Summary: The Effortless Experience: Conquering the New Battleground for Customer Loyalty by Matthew Dixon, Nick Toman, and Rick DeLisi
Summary: The Effortless Experience: Conquering the New Battleground for Customer Loyalty by Matthew Dixon, Nick Toman, and Rick DeLisi

Summary: The Effortless Experience: Conquering the New Battleground for Customer Loyalty by Matthew Dixon, Nick Toman, and Rick DeLisi

The new battleground for customer loyalty

Delighting customers in the service channel doesn’t always pay. Customers whose expectations are exceeded are only marginally more loyal than those expectations are borderline met.

Customer service doesn’t always drive customer loyalty. But customer service almost always drives customer disloyalty. It’s four times more likely for customer service to make a customer disloyal rather than make them loyal. The key to prevent this is through reducing customer effort by making service easier and more delightful. This includes paying attention to trivial matters such as avoiding having to repeat information, contact the company repeatedly, switch channels, being transferred and being greeted by an answering machine.

 

Why your customers don’t want to talk to you

Most customers would rather self-service than to talk to a customer service rep. And service leaders should aim to get their costumes, try self-service as well as stay in self-service. Over half all inbound calls are from customers who were on the company website, trying unsuccessfully to solve their problems.
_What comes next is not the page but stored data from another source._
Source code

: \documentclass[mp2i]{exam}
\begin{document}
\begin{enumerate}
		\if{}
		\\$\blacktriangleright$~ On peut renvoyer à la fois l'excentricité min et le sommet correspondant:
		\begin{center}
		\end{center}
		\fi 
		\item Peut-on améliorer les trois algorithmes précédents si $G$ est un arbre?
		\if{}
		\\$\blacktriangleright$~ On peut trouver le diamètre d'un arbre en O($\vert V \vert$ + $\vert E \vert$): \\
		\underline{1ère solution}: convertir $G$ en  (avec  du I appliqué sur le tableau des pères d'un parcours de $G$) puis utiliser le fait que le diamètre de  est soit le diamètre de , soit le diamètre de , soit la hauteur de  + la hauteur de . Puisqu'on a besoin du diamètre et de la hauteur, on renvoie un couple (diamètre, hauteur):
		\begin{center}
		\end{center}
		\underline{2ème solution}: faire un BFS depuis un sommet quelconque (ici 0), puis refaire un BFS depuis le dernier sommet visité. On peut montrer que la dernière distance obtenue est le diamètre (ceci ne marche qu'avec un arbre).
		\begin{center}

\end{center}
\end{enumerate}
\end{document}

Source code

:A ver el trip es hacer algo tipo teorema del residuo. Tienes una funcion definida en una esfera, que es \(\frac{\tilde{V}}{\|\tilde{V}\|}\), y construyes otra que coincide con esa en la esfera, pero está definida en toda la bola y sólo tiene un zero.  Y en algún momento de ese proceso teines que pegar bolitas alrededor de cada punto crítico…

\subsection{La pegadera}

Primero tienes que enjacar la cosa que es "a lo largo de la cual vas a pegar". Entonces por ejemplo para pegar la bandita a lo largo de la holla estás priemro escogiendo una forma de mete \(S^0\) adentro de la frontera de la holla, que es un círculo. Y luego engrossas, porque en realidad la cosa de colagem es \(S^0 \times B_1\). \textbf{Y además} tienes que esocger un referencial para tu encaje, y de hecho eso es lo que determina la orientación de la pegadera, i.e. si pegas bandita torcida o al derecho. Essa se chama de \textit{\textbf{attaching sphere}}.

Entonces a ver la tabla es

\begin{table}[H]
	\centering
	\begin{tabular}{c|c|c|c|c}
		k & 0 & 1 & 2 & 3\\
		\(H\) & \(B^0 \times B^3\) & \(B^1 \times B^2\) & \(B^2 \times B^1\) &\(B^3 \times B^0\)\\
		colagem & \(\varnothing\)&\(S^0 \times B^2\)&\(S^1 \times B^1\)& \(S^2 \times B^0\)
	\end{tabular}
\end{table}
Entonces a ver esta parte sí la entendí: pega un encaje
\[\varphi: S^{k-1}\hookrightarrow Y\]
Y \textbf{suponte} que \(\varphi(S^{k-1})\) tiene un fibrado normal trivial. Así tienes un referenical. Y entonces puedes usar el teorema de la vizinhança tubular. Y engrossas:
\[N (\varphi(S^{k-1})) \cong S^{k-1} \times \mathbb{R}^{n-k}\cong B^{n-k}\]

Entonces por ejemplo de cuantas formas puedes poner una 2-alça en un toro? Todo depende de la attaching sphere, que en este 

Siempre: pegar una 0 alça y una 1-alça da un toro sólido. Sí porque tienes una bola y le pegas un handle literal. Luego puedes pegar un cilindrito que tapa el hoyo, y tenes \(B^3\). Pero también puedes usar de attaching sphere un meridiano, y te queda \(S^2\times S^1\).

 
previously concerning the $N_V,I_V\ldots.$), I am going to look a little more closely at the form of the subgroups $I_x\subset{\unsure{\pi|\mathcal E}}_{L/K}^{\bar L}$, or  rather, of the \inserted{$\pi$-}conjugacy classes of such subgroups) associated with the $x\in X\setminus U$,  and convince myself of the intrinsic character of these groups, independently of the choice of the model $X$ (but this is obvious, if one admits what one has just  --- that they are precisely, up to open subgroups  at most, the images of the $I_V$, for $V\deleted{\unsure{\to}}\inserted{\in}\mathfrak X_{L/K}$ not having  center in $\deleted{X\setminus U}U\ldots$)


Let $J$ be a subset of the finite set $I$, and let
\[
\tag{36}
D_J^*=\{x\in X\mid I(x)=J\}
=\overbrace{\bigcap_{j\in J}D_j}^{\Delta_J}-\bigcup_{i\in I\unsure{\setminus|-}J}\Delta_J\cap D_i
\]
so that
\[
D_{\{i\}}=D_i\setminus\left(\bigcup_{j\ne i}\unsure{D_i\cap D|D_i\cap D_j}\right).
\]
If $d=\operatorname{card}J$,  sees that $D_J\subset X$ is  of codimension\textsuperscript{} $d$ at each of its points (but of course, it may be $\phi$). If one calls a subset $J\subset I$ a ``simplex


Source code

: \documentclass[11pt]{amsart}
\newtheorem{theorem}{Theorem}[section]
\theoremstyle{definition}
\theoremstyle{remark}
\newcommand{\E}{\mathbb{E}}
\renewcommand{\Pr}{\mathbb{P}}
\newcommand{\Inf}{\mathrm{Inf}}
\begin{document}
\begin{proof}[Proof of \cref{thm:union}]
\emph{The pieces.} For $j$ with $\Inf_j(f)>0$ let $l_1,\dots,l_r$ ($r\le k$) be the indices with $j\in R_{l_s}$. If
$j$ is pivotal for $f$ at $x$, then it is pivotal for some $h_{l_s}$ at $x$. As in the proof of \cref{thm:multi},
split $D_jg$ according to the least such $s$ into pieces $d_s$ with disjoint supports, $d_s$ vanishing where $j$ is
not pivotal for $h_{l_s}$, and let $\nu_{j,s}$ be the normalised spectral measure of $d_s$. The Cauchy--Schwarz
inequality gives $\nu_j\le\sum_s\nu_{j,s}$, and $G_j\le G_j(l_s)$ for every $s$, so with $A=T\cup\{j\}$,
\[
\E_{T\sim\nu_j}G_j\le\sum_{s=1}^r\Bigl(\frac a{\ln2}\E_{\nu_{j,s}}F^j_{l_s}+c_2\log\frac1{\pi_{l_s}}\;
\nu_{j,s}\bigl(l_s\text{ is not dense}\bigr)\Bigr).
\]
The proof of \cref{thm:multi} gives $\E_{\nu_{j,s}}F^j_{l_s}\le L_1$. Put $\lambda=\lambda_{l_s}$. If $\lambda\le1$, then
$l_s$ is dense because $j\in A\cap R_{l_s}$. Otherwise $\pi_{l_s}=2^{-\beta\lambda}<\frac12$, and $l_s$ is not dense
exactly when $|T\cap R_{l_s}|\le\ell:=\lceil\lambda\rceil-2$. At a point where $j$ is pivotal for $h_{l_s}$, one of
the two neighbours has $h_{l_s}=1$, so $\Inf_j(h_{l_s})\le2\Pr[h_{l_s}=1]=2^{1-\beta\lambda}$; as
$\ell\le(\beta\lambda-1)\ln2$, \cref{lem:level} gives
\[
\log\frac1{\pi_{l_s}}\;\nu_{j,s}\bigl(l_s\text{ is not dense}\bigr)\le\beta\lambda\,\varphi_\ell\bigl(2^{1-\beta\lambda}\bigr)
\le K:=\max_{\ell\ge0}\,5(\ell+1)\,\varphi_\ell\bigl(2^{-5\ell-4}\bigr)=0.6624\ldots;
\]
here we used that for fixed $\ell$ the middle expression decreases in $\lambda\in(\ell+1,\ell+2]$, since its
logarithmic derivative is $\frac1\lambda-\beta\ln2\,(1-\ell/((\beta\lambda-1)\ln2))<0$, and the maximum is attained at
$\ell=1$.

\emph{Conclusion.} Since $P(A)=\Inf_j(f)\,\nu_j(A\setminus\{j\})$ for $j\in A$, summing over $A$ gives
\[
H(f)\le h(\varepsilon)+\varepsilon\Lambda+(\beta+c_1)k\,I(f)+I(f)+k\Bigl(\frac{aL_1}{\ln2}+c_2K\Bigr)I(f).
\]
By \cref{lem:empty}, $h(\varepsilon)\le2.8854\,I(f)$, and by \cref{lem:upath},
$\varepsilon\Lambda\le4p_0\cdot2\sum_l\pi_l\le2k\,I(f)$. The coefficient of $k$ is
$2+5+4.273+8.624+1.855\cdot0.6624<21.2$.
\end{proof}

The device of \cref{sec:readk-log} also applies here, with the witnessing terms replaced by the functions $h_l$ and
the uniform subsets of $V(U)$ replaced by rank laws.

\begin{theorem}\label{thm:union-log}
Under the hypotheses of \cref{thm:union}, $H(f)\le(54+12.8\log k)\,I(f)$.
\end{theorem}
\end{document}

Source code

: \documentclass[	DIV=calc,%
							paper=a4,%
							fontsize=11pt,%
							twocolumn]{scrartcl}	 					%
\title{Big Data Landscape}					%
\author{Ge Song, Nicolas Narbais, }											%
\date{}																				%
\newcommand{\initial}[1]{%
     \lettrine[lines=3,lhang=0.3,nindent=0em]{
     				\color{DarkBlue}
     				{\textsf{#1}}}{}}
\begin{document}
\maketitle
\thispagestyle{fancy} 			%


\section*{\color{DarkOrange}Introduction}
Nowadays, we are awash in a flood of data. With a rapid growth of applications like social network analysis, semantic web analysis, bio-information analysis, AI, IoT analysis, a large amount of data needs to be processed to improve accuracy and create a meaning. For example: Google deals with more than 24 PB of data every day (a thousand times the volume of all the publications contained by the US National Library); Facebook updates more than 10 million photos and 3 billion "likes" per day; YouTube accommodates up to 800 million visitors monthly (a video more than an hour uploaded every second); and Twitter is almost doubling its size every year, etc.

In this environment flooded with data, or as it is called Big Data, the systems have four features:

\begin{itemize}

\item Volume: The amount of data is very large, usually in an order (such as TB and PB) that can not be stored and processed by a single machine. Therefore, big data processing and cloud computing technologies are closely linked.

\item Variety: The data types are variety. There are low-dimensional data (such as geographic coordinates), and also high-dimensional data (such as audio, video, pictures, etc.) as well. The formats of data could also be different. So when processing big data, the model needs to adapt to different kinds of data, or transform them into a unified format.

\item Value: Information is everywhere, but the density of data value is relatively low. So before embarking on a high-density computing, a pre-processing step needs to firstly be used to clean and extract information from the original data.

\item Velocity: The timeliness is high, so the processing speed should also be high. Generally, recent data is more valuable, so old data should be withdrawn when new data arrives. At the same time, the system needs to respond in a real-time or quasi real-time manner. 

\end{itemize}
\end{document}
The key to mitigating channel switching is simplifying the self-service experience. Most channels fail not because they lack content because they have too much of it. The best service companies aggressively simplify their web site and actively guide customers to the channels and content that best address issues they have.

 

The worst question a service rep can ask

Customers who had their issue often call back for reasons indirectly related to the original issue. The most common causes of repeat contacts come from adjacent issues (meaning downstream implications linked to the original issue) and experience issues (meaning the customer doesn’t like the experience or the answer they received).

The best service companies don’t just solve the issue at hand, they think of the next issue. Issues are hardly one-offs. They’re events that teach companies to forward-resolve so it goes unnoticed by the customer until later.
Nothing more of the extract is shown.